_Exercise directions_
All lines in the material with the string "empresa" should be listed.

_Excerpted data_
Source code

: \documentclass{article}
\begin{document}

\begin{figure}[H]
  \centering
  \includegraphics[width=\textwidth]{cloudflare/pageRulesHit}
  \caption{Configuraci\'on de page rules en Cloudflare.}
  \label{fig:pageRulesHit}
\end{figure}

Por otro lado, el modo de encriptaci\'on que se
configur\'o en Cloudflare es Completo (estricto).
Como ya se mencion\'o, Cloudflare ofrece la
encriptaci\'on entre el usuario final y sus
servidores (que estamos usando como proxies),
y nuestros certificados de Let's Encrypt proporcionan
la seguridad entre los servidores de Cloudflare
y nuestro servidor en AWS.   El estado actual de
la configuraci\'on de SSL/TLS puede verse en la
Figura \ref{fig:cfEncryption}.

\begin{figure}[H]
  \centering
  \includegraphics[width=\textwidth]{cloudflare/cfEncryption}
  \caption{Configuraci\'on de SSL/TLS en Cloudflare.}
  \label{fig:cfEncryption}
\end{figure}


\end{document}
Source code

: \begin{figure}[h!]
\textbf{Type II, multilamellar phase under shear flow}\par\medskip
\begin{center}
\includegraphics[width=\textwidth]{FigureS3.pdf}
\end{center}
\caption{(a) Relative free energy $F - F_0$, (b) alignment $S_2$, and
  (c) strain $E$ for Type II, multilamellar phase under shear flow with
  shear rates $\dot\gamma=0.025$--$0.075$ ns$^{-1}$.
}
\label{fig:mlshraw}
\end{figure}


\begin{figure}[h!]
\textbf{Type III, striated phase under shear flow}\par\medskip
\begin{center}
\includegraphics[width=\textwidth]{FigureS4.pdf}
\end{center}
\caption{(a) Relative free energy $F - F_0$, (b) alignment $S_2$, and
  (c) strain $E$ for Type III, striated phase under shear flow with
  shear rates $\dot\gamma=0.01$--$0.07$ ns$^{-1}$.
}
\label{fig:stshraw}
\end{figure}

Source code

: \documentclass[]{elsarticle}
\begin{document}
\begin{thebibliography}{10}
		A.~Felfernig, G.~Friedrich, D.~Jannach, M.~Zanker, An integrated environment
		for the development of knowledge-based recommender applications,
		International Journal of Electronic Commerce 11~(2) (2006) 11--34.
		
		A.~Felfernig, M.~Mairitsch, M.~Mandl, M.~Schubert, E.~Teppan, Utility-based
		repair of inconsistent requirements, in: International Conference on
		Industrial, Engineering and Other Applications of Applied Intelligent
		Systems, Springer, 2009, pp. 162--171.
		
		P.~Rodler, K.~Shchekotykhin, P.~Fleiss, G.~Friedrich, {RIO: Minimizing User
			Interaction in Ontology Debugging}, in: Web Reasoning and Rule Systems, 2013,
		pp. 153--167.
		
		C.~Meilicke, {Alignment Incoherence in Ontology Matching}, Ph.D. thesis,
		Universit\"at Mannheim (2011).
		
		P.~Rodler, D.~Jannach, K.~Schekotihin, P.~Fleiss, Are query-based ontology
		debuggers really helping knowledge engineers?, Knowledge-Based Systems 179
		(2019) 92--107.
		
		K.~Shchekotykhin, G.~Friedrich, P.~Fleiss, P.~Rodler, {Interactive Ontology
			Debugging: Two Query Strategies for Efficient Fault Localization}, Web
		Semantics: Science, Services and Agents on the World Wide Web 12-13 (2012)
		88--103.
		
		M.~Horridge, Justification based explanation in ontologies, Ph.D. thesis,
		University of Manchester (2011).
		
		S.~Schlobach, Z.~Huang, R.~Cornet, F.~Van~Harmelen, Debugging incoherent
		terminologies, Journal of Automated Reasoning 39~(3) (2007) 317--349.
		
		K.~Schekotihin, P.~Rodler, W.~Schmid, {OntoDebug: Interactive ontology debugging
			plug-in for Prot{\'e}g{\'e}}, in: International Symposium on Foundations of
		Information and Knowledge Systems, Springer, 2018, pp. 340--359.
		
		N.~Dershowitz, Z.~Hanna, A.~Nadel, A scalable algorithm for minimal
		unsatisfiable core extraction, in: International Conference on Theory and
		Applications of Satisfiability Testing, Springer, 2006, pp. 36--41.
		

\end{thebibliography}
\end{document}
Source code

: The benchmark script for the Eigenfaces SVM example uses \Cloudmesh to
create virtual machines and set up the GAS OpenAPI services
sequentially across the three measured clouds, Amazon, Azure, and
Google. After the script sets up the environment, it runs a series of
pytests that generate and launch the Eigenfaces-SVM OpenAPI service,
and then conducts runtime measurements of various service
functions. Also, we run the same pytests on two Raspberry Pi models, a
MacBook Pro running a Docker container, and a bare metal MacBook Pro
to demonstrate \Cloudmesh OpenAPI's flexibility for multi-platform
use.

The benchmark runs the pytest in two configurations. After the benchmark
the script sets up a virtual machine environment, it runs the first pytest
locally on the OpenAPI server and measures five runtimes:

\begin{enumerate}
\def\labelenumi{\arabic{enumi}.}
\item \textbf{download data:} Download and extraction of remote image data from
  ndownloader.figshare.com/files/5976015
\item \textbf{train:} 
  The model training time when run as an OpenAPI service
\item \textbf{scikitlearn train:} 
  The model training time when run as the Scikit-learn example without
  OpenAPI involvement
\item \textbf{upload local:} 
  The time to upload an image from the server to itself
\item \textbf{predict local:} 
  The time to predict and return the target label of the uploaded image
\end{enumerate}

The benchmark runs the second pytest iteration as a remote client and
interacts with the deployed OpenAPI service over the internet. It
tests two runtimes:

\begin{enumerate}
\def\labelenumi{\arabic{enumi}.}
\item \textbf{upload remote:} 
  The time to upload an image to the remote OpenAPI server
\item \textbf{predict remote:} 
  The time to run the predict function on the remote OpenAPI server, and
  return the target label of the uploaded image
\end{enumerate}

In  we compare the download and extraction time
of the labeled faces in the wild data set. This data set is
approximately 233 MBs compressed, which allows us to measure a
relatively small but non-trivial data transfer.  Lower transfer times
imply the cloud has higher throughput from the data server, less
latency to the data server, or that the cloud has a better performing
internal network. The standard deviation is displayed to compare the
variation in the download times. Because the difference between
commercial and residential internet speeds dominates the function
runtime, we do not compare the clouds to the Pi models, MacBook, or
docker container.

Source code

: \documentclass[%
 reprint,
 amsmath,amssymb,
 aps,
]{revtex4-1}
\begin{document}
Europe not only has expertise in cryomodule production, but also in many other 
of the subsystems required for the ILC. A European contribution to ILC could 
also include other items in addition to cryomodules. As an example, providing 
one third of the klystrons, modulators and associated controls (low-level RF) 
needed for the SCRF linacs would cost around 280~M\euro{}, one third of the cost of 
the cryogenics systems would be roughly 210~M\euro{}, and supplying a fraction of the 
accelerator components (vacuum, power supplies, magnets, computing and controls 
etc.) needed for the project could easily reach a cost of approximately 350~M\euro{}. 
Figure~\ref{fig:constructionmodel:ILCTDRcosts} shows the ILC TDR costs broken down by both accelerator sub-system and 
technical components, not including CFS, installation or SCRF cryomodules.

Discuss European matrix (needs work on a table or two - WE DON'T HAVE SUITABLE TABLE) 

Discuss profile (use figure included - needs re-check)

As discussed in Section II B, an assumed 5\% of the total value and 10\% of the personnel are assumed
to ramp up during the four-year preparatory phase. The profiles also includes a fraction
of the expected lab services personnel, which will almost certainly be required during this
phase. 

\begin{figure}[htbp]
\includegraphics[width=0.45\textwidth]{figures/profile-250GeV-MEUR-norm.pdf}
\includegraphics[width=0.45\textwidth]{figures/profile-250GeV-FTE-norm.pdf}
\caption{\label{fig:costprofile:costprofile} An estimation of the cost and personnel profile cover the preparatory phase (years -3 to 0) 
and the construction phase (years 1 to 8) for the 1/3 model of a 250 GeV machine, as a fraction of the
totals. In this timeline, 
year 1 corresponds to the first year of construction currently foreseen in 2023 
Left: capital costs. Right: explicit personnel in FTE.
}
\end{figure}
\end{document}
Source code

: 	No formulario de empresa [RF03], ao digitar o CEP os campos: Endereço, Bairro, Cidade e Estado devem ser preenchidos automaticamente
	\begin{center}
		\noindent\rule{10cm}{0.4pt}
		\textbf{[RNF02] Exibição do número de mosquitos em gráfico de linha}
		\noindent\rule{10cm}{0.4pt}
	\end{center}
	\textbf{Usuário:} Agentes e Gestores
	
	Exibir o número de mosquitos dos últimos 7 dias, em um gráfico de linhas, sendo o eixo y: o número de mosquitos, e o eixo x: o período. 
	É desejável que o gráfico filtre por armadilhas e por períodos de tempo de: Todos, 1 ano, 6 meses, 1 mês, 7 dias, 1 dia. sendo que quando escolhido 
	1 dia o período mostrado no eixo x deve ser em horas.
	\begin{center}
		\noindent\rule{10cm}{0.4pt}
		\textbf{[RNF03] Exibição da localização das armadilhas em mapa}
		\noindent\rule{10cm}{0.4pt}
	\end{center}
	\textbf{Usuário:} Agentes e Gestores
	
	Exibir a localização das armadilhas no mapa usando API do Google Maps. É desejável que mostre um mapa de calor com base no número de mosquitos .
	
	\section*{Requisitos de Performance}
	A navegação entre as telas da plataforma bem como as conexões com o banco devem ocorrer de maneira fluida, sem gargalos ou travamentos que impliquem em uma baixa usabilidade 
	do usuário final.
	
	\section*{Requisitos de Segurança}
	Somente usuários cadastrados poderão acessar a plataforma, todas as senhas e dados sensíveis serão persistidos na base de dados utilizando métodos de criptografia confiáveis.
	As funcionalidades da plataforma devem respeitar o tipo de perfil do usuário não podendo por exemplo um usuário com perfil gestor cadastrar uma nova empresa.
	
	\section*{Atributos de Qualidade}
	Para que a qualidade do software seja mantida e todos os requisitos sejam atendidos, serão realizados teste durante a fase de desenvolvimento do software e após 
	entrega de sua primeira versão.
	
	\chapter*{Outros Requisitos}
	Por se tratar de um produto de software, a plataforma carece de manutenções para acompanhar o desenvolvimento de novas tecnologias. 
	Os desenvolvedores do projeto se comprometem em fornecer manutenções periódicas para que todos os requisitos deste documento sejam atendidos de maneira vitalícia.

_Response_
: 	No formulario de empresa [RF03], ao digitar o CEP os campos: Endereço, Bairro, Cidade e Estado devem ser preenchidos automaticamente
	As funcionalidades da plataforma devem respeitar o tipo de perfil do usuário não podendo por exemplo um usuário com perfil gestor cadastrar uma nova empresa.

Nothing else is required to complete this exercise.